[Data items]
= = =

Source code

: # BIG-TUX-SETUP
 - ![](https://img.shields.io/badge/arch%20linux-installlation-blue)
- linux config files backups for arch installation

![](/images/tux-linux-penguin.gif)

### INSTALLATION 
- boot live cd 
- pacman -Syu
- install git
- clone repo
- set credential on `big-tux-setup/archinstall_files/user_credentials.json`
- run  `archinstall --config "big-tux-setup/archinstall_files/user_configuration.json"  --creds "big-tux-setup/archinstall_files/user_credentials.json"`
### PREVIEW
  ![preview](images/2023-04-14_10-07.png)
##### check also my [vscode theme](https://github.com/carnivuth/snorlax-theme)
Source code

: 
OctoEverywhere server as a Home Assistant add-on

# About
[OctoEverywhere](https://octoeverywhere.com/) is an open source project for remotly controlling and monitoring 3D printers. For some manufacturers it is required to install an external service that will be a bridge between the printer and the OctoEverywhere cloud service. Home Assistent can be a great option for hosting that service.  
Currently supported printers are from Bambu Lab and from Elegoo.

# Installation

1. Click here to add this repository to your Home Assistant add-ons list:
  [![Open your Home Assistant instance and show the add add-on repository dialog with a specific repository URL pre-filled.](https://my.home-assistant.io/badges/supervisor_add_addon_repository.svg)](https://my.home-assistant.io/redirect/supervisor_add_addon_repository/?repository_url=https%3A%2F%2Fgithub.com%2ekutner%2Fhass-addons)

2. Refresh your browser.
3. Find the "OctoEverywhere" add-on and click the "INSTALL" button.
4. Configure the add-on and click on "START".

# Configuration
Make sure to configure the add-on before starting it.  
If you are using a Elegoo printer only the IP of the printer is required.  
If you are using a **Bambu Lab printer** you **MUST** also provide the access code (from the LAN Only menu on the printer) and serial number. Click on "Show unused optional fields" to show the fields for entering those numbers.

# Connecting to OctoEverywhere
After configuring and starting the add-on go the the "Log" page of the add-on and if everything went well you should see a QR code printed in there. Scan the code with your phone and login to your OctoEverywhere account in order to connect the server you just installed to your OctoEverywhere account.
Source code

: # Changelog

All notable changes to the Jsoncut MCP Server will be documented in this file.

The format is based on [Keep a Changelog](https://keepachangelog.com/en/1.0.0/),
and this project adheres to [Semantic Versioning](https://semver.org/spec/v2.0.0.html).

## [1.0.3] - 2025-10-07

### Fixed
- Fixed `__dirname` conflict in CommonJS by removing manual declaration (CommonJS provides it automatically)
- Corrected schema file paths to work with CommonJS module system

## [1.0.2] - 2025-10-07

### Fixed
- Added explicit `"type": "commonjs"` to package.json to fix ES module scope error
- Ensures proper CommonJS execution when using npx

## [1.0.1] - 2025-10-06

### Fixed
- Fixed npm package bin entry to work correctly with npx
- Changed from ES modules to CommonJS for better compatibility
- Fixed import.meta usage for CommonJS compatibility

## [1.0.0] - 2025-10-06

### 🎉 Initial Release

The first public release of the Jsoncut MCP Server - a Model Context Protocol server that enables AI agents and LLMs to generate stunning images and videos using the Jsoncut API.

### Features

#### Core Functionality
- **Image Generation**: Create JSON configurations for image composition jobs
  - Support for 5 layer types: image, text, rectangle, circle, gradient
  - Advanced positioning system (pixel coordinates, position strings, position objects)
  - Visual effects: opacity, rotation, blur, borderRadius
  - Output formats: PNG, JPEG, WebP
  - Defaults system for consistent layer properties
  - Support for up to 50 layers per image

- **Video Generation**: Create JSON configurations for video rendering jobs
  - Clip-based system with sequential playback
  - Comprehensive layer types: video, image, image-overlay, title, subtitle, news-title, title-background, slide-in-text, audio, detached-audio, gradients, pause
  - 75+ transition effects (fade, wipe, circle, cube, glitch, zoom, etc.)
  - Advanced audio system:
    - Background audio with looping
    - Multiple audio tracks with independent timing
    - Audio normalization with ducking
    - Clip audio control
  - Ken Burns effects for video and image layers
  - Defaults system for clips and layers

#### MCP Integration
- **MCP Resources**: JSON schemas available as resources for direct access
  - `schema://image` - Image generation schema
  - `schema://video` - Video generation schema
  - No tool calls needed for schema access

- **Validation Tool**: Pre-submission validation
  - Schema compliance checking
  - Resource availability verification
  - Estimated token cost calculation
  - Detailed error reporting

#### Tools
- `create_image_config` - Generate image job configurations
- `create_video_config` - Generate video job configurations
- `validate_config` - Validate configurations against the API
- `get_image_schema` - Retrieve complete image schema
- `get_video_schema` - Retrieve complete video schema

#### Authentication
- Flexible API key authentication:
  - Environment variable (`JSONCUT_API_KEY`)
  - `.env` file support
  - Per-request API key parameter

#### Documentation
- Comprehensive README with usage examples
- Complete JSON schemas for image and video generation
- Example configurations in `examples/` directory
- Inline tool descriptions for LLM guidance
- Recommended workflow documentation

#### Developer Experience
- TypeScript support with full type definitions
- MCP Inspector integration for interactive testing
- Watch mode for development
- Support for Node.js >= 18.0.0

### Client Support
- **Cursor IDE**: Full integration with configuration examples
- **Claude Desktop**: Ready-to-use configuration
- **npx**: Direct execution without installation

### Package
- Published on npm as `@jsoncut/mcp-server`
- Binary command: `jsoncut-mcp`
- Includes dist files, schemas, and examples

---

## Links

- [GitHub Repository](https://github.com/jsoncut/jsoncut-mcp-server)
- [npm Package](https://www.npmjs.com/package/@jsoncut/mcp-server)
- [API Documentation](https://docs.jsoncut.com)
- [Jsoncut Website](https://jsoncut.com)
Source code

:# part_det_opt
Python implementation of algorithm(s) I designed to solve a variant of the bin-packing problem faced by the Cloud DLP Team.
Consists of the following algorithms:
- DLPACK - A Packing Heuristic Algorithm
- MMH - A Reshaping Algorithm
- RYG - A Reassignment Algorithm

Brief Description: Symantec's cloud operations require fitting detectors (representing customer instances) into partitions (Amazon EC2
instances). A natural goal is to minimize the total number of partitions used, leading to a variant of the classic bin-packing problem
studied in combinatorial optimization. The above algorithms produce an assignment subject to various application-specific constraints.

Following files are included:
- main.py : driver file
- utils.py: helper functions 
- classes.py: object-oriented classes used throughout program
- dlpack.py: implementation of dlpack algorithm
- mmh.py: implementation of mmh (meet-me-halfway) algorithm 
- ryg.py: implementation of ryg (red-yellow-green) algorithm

= = =

# PROBLEM REQUIREMENTS
From the entries above, give again exactly the lines running from the line with "Image generation schema" to the line with "- Environment variable"; include both of those lines.

# EXPECTED OUTPUT
  - `schema://image` - Image generation schema
  - `schema://video` - Video generation schema
  - No tool calls needed for schema access

- **Validation Tool**: Pre-submission validation
  - Schema compliance checking
  - Resource availability verification
  - Estimated token cost calculation
  - Detailed error reporting

#### Tools
- `create_image_config` - Generate image job configurations
- `create_video_config` - Generate video job configurations
- `validate_config` - Validate configurations against the API
- `get_image_schema` - Retrieve complete image schema
- `get_video_schema` - Retrieve complete video schema

#### Authentication
- Flexible API key authentication:
  - Environment variable (`JSONCUT_API_KEY`)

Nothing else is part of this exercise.